Pictures paired with source code:

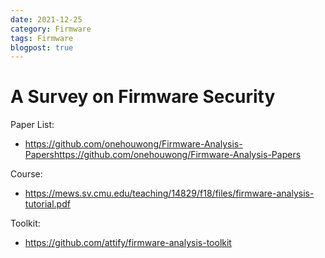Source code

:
 ```yaml
---
date: 2021-12-25
category: Firmware
tags: Firmware
blogpost: true
---
```


# A Survey on Firmware Security

Paper List:
- https://github.com/onehouwong/Firmware-Analysis-Papershttps://github.com/onehouwong/Firmware-Analysis-Papers 

Course: 
- https://mews.sv.cmu.edu/teaching/14829/f18/files/firmware-analysis-tutorial.pdf

Toolkit:
- https://github.com/attify/firmware-analysis-toolkit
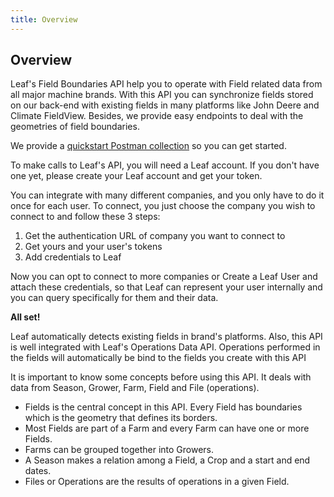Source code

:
 ```yaml
---
title: Overview
---
```


## Overview

Leaf's Field Boundaries API help you to operate with Field related data from all major machine brands.
With this API you can synchronize fields stored on our back-end with existing fields in many platforms
like John Deere and Climate FieldView. Besides, we provide easy endpoints to deal with the geometries
of field boundaries.

We provide a [quickstart Postman
collection](https://github.com/Leaf-Agriculture/Leaf-quickstart-Postman-collection)
so you can get started.

To make calls to Leaf's API, you will need a Leaf account. If you don't have
one yet, please create your Leaf account and get your token.

You can integrate with many different companies, and you only have to do it once
for each user. To connect, you just choose the company you wish to connect to
and follow these 3 steps:

1. Get the authentication URL of company you want to connect to
1. Get yours and your user's tokens
1. Add credentials to Leaf

Now you can opt to connect to more companies or Create a Leaf User and attach
these credentials, so that Leaf can represent your user internally and you can
query specifically for them and their data.

**All set!**

Leaf automatically detects existing fields in brand's platforms. Also, this API
is well integrated with Leaf's Operations Data API. Operations performed in the
fields will automatically be bind to the fields you create with this API

It is important to know some concepts before using this API. It deals with data
from Season, Grower, Farm, Field and File (operations).

- Fields is the central concept in this API. Every Field has boundaries which
  is the geometry that defines its borders.
- Most Fields are part of a Farm and every Farm can have one or more Fields.
- Farms can be grouped together into Growers.
- A Season makes a relation among a Field, a Crop and a start and end dates.
- Files or Operations are the results of operations in a given Field.

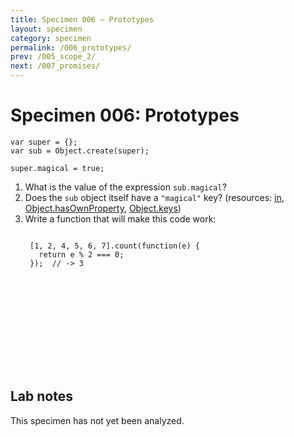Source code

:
 ```yaml
---
title: Specimen 006 — Prototypes
layout: specimen
category: specimen
permalink: /006_prototypes/
prev: /005_scope_2/
next: /007_promises/
---
```


# Specimen 006: Prototypes #

    var super = {};
    var sub = Object.create(super);

    super.magical = true;

1. What is the value of the expression `sub.magical`?
2. Does the `sub` object itself have a `"magical"` key? (resources:
   [in](https://developer.mozilla.org/en-US/docs/Web/JavaScript/Reference/Operators/in),
   [Object.hasOwnProperty](https://developer.mozilla.org/en-US/docs/Web/JavaScript/Reference/Global_Objects/Object/hasOwnProperty),
   [Object.keys](https://developer.mozilla.org/en-US/docs/Web/JavaScript/Reference/Global_Objects/Object/keys))
3. Write a function that will make this code work:
    <pre><code>
    [1, 2, 4, 5, 6, 7].count(function(e) {
      return e % 2 === 0;
    });  // -> 3
    </code></pre>

<br>
<br>
<br>
<br>
<br>
<br>
<br>
<br>

## Lab notes ##

This specimen has not yet been analyzed.


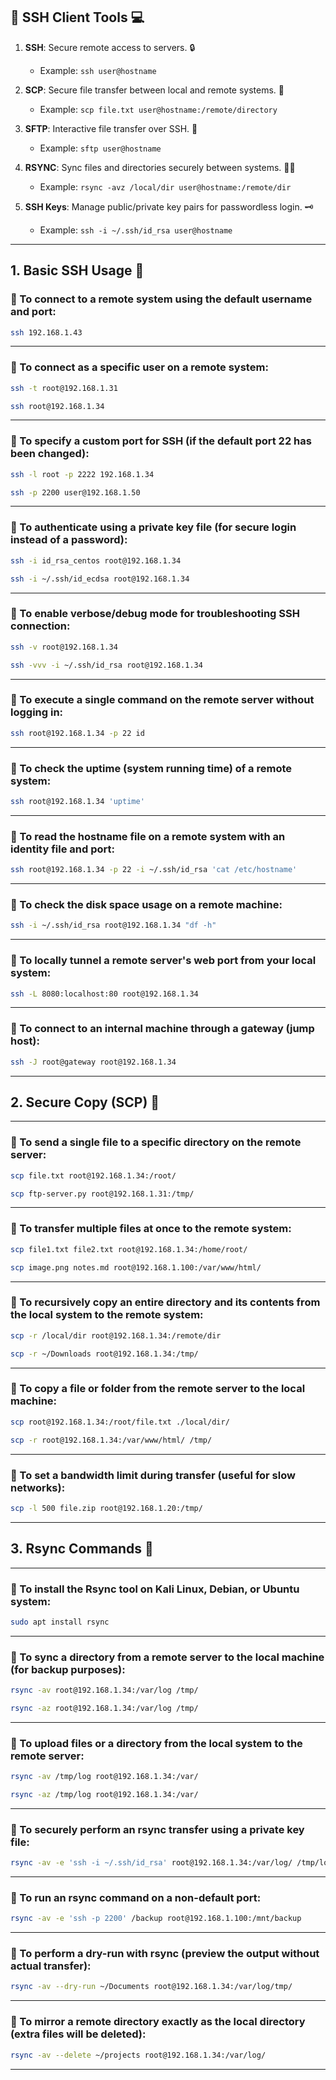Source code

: 
## 🔐 SSH Client Tools 💻

1. **SSH**: Secure remote access to servers. 🔒  
   - Example: `ssh user@hostname`

2. **SCP**: Secure file transfer between local and remote systems. 📁  
   - Example: `scp file.txt user@hostname:/remote/directory`

3. **SFTP**: Interactive file transfer over SSH. 🔄  
   - Example: `sftp user@hostname`

4. **RSYNC**: Sync files and directories securely between systems. 🔄🔐  
   - Example: `rsync -avz /local/dir user@hostname:/remote/dir`

5. **SSH Keys**: Manage public/private key pairs for passwordless login. 🗝️  
   - Example: `ssh -i ~/.ssh/id_rsa user@hostname`

---

## 1. Basic SSH Usage 🔹

### 🔸 To connect to a remote system using the default username and port:  
```bash
ssh 192.168.1.43
```

---

### 🔸 To connect as a specific user on a remote system:  
```bash
ssh -t root@192.168.1.31
```
```bash
ssh root@192.168.1.34
```

---

### 🔸 To specify a custom port for SSH (if the default port 22 has been changed):  
```bash
ssh -l root -p 2222 192.168.1.34
```
```bash
ssh -p 2200 user@192.168.1.50
```

---

### 🔸 To authenticate using a private key file (for secure login instead of a password):  
```bash
ssh -i id_rsa_centos root@192.168.1.34
```
```bash
ssh -i ~/.ssh/id_ecdsa root@192.168.1.34
```

---

### 🔸 To enable verbose/debug mode for troubleshooting SSH connection:  
```bash
ssh -v root@192.168.1.34
```
```bash
ssh -vvv -i ~/.ssh/id_rsa root@192.168.1.34
```

---

### 🔸 To execute a single command on the remote server without logging in:  
```bash
ssh root@192.168.1.34 -p 22 id
```

---

### 🔸 To check the uptime (system running time) of a remote system:  
```bash
ssh root@192.168.1.34 'uptime'
```

---

### 🔸 To read the hostname file on a remote system with an identity file and port:  
```bash
ssh root@192.168.1.34 -p 22 -i ~/.ssh/id_rsa 'cat /etc/hostname'
```

---

### 🔸 To check the disk space usage on a remote machine:  
```bash
ssh -i ~/.ssh/id_rsa root@192.168.1.34 "df -h"
```

---

### 🔸 To locally tunnel a remote server's web port from your local system:  
```bash
ssh -L 8080:localhost:80 root@192.168.1.34
```

---

### 🔸 To connect to an internal machine through a gateway (jump host):  
```bash
ssh -J root@gateway root@192.168.1.34
```

---

## 2. Secure Copy (SCP) 🔹

---

### 🔸 To send a single file to a specific directory on the remote server:  
```bash
scp file.txt root@192.168.1.34:/root/
```
```bash
scp ftp-server.py root@192.168.1.31:/tmp/
```

---

### 🔸 To transfer multiple files at once to the remote system:  
```bash
scp file1.txt file2.txt root@192.168.1.34:/home/root/
```
```bash
scp image.png notes.md root@192.168.1.100:/var/www/html/
```

---

### 🔸 To recursively copy an entire directory and its contents from the local system to the remote system:  
```bash
scp -r /local/dir root@192.168.1.34:/remote/dir
```
```bash
scp -r ~/Downloads root@192.168.1.34:/tmp/
```

---

### 🔸 To copy a file or folder from the remote server to the local machine:  
```bash
scp root@192.168.1.34:/root/file.txt ./local/dir/
```
```bash
scp -r root@192.168.1.34:/var/www/html/ /tmp/
```

---

### 🔸 To set a bandwidth limit during transfer (useful for slow networks):  
```bash
scp -l 500 file.zip root@192.168.1.20:/tmp/
```

---

## 3. Rsync Commands 🔹

---

### 🔸 To install the Rsync tool on Kali Linux, Debian, or Ubuntu system:  
```bash
sudo apt install rsync
```

---

### 🔸 To sync a directory from a remote server to the local machine (for backup purposes):  
```bash
rsync -av root@192.168.1.34:/var/log /tmp/
```
```bash
rsync -az root@192.168.1.34:/var/log /tmp/
```

---

### 🔸 To upload files or a directory from the local system to the remote server:  
```bash
rsync -av /tmp/log root@192.168.1.34:/var/
```
```bash
rsync -az /tmp/log root@192.168.1.34:/var/
```

---

### 🔸 To securely perform an rsync transfer using a private key file:  
```bash
rsync -av -e 'ssh -i ~/.ssh/id_rsa' root@192.168.1.34:/var/log/ /tmp/log
```

---

### 🔸 To run an rsync command on a non-default port:  
```bash
rsync -av -e 'ssh -p 2200' /backup root@192.168.1.100:/mnt/backup
```

---

### 🔸 To perform a dry-run with rsync (preview the output without actual transfer):  
```bash
rsync -av --dry-run ~/Documents root@192.168.1.34:/var/log/tmp/
```

---

### 🔸 To mirror a remote directory exactly as the local directory (extra files will be deleted):  
```bash
rsync -av --delete ~/projects root@192.168.1.34:/var/log/
```

---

◆ PROBLEM REQUIREMENTS
Each line that includes the string "many" should be copied from the data.

◆ ANSWER TO THIS TASK
With this API you can synchronize fields stored on our back-end with existing fields in many platforms
You can integrate with many different companies, and you only have to do it once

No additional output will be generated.